BRIEF
All that is needed is an exact copy of the lines from the beginning of the data below through the line containing "## 🛠️ Technology Stack", minus the pictures.

SUPPLIED RECORDS section start

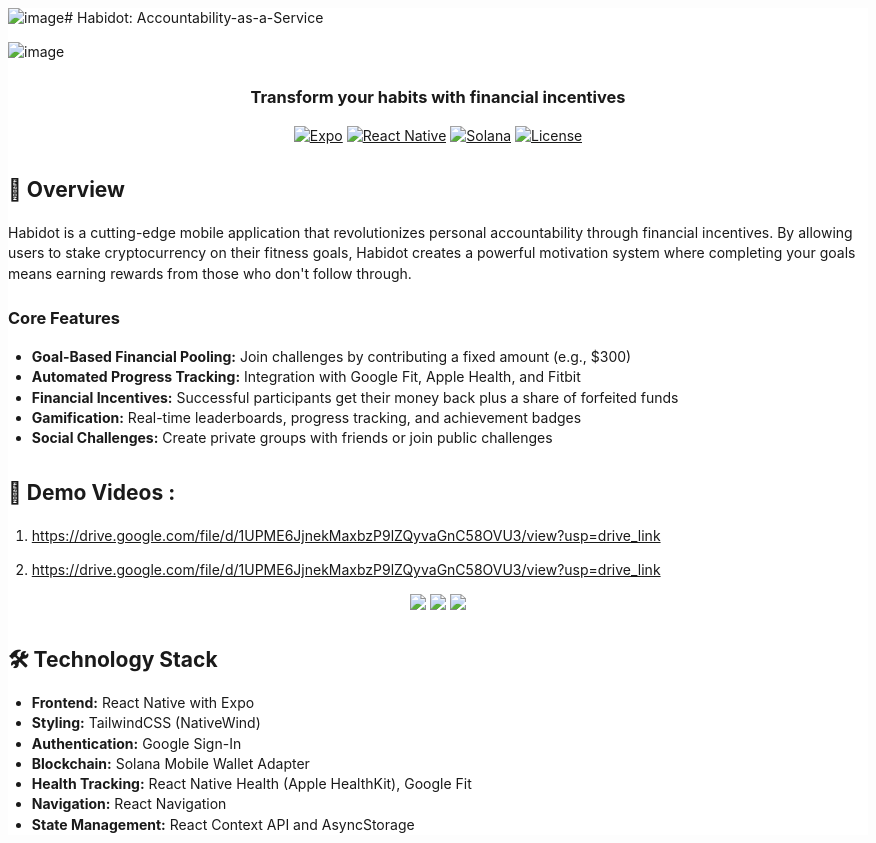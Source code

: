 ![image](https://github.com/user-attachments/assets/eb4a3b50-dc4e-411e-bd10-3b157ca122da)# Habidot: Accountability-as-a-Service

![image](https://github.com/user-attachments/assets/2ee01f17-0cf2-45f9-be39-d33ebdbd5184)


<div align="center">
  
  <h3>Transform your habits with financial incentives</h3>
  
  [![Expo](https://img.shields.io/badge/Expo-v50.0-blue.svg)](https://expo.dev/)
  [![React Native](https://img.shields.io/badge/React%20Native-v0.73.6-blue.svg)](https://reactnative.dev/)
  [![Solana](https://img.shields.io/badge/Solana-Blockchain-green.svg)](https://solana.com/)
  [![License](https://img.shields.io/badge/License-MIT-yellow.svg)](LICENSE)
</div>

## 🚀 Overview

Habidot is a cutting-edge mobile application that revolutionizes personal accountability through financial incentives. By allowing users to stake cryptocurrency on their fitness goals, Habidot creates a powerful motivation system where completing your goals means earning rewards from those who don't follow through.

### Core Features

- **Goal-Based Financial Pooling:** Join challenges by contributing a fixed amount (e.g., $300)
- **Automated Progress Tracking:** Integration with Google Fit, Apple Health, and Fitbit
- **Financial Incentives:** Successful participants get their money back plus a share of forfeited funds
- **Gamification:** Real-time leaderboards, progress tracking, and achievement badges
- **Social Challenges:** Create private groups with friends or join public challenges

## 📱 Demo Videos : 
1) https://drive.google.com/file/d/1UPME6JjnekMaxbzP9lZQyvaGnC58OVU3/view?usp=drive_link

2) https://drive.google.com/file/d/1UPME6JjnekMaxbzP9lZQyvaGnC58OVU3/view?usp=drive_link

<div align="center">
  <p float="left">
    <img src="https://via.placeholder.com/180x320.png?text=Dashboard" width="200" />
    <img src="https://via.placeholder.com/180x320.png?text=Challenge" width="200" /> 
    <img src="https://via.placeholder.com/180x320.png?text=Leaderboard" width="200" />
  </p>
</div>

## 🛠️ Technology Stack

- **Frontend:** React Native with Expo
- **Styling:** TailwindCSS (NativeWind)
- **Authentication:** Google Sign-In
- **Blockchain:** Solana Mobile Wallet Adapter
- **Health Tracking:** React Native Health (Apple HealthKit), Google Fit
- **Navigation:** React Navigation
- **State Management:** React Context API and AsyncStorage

SUPPLIED RECORDS section end

EXERCISE ANSWER
Source code

: ![image](https://github.com/user-attachments/assets/eb4a3b50-dc4e-411e-bd10-3b157ca122da)# Habidot: Accountability-as-a-Service

![image](https://github.com/user-attachments/assets/2ee01f17-0cf2-45f9-be39-d33ebdbd5184)


<div align="center">
  
  <h3>Transform your habits with financial incentives</h3>
  
  [![Expo](https://img.shields.io/badge/Expo-v50.0-blue.svg)](https://expo.dev/)
  [![React Native](https://img.shields.io/badge/React%20Native-v0.73.6-blue.svg)](https://reactnative.dev/)
  [![Solana](https://img.shields.io/badge/Solana-Blockchain-green.svg)](https://solana.com/)
  [![License](https://img.shields.io/badge/License-MIT-yellow.svg)](LICENSE)
</div>

## 🚀 Overview

Habidot is a cutting-edge mobile application that revolutionizes personal accountability through financial incentives. By allowing users to stake cryptocurrency on their fitness goals, Habidot creates a powerful motivation system where completing your goals means earning rewards from those who don't follow through.

### Core Features

- **Goal-Based Financial Pooling:** Join challenges by contributing a fixed amount (e.g., $300)
- **Automated Progress Tracking:** Integration with Google Fit, Apple Health, and Fitbit
- **Financial Incentives:** Successful participants get their money back plus a share of forfeited funds
- **Gamification:** Real-time leaderboards, progress tracking, and achievement badges
- **Social Challenges:** Create private groups with friends or join public challenges

## 📱 Demo Videos : 
1) https://drive.google.com/file/d/1UPME6JjnekMaxbzP9lZQyvaGnC58OVU3/view?usp=drive_link

2) https://drive.google.com/file/d/1UPME6JjnekMaxbzP9lZQyvaGnC58OVU3/view?usp=drive_link

<div align="center">
  <p float="left">
    <img src="https://via.placeholder.com/180x320.png?text=Dashboard" width="200" />
    <img src="https://via.placeholder.com/180x320.png?text=Challenge" width="200" /> 
    <img src="https://via.placeholder.com/180x320.png?text=Leaderboard" width="200" />
  </p>
</div>

## 🛠️ Technology Stack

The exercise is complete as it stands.